With all the information available it is advisable to view the actual records attached to a name in the collection in order to obtain all the biographical facts, descendant names, and supplemental sources mentioned which can add to research. Some newspaper clippings about events and individuals as well as letters accompany the cards in the collection.

Information in this database:
  • Surname
  • Birth date and location
  • Parents’ names
  • Spouse’s name
  • Marriage date and location
  • Death date and location
  • Date of arrival in California
  • Residence previous to California
  • Last California residence
For copies of the original file, write to:
California State Library, California History Section
900 "N" Street, Suite 200
Sacramento, CA 94237-0001
Phone: (916) 654-0176
Fax: (916) 654-8777
Website: California State Library, History Section:

Two great databases and I found no direct ancestors in either of them. Nor collateral relatives that I can pick out by glancing through the names. Even though I had a Percival in California before 1850, they are not listed. That could be due to the lack of descendants on the part of Egbert Percival. Although he did have a son, I never found a marriage or children for him. Egbert was my g-g-grandfather's half brother.

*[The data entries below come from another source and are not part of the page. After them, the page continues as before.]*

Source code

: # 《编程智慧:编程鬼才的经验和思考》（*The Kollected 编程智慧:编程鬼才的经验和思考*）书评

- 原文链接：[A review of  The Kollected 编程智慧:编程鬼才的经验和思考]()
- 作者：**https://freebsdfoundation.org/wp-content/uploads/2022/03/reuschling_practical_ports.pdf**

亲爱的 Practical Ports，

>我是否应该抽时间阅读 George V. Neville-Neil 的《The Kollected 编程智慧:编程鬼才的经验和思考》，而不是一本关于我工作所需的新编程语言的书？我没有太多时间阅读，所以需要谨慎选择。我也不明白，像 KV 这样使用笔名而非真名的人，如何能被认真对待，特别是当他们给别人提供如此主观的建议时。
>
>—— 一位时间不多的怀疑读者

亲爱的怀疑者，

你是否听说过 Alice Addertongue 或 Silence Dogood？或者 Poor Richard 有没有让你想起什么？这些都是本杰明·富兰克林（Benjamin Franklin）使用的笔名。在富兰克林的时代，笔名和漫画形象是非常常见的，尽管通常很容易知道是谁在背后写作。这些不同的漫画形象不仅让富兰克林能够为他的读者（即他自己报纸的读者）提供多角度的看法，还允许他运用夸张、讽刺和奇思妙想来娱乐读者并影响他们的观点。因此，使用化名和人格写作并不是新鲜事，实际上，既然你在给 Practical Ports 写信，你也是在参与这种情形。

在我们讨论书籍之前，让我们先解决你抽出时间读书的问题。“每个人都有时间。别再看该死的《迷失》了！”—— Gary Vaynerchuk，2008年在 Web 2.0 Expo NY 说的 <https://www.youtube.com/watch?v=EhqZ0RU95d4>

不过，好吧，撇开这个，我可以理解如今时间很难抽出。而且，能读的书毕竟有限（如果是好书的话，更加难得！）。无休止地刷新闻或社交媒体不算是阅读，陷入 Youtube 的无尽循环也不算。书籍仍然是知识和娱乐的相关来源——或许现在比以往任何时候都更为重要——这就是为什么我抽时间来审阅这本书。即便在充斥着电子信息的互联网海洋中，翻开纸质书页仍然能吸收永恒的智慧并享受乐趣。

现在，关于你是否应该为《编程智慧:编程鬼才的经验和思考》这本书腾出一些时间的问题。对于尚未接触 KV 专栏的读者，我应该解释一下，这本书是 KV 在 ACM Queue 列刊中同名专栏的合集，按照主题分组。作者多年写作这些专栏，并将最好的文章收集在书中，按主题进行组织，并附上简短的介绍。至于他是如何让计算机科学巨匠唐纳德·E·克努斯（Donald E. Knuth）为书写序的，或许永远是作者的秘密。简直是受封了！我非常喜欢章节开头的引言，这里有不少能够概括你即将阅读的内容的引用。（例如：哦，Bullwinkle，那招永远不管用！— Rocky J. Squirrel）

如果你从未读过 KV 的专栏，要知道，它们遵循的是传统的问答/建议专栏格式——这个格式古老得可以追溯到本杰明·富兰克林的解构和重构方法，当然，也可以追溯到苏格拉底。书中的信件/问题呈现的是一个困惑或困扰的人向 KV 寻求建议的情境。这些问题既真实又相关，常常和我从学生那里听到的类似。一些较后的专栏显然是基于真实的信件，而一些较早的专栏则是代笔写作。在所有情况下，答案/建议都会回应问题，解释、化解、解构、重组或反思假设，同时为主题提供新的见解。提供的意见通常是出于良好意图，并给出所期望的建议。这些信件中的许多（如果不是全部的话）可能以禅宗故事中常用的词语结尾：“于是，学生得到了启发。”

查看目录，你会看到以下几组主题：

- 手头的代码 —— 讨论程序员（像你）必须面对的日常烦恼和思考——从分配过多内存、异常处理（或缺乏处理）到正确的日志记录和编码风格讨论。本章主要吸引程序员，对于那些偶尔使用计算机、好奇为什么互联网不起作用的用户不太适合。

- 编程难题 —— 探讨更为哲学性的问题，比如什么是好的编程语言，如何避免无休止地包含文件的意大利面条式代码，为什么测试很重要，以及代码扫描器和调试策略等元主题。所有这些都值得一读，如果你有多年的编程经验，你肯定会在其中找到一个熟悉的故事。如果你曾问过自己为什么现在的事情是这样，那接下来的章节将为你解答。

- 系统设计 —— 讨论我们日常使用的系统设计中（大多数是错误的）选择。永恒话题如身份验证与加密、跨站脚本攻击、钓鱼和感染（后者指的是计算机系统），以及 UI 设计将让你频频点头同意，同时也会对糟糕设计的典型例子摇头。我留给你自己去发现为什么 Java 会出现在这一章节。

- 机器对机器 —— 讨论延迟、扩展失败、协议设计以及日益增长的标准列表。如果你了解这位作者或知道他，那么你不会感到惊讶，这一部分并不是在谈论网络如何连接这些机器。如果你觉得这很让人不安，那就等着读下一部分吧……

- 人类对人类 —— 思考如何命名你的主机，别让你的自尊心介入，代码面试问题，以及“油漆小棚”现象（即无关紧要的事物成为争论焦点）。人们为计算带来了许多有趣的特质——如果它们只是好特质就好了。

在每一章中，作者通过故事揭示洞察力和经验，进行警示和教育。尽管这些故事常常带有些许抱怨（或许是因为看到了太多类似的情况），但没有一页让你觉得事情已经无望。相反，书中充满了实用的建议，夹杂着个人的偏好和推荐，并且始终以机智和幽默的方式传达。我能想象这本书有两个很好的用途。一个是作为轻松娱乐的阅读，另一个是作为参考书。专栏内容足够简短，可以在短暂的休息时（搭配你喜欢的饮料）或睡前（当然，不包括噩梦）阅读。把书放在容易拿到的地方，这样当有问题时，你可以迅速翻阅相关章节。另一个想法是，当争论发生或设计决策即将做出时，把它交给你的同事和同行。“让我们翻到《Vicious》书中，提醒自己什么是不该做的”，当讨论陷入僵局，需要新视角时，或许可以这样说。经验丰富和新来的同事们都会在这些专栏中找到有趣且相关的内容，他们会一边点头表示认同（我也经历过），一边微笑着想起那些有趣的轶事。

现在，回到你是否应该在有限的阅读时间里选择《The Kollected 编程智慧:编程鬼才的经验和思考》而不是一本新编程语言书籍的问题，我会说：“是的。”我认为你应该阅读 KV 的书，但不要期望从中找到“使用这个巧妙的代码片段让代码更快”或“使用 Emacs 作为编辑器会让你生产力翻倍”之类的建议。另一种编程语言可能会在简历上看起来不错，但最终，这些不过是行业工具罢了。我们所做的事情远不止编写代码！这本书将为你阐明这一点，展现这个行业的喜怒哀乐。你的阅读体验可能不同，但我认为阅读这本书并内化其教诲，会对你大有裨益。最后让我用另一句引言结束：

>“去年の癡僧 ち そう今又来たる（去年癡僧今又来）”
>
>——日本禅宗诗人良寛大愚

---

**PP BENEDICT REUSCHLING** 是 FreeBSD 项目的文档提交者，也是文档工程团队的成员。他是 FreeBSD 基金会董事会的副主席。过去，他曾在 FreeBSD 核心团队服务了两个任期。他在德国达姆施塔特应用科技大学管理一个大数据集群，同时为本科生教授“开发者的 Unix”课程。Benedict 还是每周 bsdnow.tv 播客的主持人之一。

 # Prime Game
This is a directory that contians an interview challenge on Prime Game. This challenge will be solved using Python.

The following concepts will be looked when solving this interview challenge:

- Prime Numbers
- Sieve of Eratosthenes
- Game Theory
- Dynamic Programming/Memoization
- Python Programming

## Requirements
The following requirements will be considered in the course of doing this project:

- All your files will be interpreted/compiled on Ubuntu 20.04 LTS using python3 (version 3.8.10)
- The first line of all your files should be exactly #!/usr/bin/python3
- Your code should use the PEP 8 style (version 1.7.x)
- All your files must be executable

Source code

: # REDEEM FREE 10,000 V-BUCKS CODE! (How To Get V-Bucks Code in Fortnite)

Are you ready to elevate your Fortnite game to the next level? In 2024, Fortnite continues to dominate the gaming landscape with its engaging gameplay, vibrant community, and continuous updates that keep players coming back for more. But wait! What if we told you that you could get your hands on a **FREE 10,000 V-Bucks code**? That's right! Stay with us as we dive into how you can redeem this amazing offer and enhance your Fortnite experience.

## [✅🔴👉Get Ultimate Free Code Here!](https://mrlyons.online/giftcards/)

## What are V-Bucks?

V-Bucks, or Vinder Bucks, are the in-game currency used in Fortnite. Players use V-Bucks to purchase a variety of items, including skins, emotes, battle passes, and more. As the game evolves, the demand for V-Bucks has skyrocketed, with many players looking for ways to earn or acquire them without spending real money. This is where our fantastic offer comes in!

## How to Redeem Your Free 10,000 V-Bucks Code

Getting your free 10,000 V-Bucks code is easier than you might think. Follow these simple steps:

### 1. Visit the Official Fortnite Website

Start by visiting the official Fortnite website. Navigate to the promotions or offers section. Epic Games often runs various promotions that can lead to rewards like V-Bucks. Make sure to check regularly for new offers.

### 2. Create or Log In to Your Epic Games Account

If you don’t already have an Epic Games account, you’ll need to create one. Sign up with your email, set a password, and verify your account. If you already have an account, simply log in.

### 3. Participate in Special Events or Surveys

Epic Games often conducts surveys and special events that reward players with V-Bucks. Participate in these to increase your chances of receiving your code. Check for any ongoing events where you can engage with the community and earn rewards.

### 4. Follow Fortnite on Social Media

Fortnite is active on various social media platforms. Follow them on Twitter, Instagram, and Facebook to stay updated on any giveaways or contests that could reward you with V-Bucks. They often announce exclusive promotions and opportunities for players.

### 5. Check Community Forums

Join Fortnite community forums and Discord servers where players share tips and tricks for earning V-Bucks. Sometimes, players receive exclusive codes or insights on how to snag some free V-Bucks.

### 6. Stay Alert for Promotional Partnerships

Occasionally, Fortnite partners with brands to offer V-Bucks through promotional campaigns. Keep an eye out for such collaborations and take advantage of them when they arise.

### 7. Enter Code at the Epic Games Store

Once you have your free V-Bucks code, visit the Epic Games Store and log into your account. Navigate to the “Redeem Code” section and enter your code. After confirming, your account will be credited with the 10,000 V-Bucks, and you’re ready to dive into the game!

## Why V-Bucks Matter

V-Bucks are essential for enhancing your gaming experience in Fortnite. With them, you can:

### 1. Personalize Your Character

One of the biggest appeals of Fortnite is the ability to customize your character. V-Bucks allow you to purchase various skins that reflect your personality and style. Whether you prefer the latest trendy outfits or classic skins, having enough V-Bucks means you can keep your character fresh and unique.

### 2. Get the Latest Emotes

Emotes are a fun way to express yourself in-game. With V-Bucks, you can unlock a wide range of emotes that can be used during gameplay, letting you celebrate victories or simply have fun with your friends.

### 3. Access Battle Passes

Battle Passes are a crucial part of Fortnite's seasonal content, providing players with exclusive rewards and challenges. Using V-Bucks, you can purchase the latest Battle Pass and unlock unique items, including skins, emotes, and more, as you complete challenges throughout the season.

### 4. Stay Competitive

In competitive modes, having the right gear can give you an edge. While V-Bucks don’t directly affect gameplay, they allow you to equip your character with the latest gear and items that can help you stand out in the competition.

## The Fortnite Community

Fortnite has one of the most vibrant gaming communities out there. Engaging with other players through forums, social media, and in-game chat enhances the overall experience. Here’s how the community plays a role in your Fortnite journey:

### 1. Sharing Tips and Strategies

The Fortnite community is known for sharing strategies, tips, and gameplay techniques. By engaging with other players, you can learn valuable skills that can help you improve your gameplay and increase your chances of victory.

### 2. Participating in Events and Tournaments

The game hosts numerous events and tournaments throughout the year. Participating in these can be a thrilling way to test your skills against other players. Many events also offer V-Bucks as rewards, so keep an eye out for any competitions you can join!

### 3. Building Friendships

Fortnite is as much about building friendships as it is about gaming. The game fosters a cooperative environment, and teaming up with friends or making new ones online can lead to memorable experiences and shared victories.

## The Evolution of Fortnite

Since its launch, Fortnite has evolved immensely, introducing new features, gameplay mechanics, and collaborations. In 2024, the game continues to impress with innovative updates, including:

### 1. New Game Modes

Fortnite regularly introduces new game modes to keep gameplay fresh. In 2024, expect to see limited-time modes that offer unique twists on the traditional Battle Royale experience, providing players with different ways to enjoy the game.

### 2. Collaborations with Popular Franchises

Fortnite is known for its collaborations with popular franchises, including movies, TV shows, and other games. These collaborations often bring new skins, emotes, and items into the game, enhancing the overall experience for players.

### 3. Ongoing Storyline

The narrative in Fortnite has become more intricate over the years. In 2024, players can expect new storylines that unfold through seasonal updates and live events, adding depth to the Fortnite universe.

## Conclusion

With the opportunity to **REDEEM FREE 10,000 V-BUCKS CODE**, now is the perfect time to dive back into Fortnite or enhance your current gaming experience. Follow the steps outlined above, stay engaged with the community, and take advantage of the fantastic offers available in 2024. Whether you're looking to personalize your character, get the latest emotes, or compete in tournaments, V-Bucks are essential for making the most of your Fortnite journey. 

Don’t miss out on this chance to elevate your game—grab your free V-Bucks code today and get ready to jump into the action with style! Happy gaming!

As for the Returns from Regular Army Infantry Regiments, well, apparently no direct line relatives were in the Regular Army Infantry during those dates. What a pity!

It would be nice if Ancestry could fix some of their existing databases in the meantime. The ones I have been waiting half a year for.

*Information from, NARA and California State Library via I don't usually grab stuff like this, but there was so much good information in this, I thought it might stir interest for those of you who do not have an subscription. I know I have a love/hate relationship with them, but I couldn't find half of what I find with them as cheaply elsewhere or by ordering each film (if available) through the LDS.